═════ Recorded information ═════

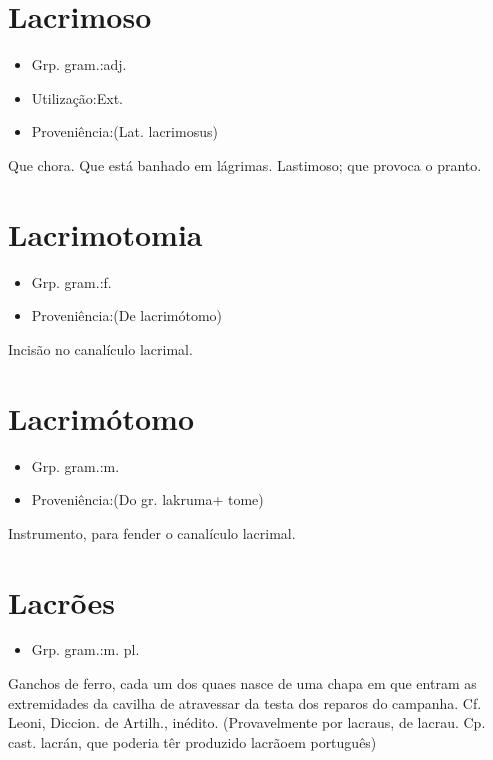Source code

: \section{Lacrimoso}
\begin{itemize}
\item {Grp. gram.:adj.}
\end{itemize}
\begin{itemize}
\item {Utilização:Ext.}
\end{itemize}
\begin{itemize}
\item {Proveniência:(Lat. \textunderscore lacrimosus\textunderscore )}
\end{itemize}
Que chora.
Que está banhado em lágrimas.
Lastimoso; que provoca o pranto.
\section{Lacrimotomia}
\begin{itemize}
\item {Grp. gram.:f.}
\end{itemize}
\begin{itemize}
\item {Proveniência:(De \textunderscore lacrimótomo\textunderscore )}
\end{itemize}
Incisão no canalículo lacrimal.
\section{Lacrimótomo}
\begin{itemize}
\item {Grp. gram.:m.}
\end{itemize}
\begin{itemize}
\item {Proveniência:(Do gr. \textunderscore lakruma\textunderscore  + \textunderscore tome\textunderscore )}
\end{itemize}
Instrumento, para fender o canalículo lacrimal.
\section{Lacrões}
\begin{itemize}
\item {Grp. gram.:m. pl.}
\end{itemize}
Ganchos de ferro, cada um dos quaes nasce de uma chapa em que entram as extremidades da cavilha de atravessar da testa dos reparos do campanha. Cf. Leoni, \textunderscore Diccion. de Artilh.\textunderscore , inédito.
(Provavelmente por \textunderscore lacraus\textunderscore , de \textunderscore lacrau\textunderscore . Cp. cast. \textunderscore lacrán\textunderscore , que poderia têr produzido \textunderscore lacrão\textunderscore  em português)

═════
═════ Recorded information ═════

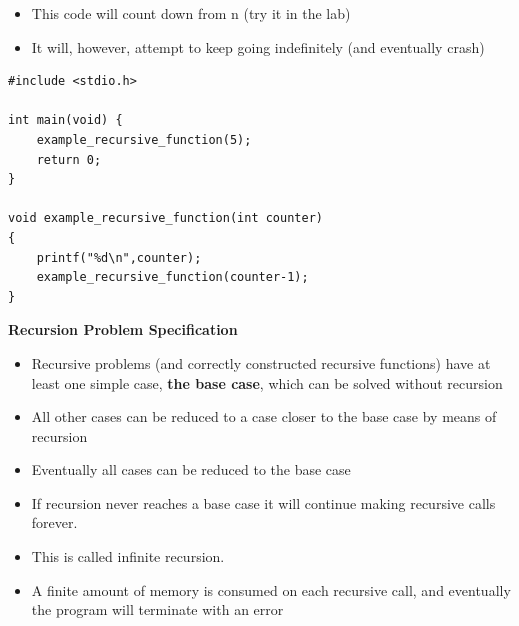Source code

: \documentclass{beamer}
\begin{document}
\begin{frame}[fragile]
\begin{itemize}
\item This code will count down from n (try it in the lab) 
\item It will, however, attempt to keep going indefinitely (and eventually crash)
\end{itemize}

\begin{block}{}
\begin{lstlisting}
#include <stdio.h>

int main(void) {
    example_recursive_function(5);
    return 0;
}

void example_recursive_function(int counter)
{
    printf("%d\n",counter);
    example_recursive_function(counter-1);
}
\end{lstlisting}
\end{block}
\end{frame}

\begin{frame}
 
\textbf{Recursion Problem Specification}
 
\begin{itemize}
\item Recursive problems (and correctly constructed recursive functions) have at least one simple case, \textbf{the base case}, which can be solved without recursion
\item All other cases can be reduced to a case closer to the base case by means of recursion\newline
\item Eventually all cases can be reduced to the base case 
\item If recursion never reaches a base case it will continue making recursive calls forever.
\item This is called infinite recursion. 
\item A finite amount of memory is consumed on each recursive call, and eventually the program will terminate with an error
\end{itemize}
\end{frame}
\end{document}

═════

Assignment: Pull out every line of the entries that includes the word "frame".

Finished task:
\begin{frame}[fragile]
\end{frame}
\begin{frame}
\end{frame}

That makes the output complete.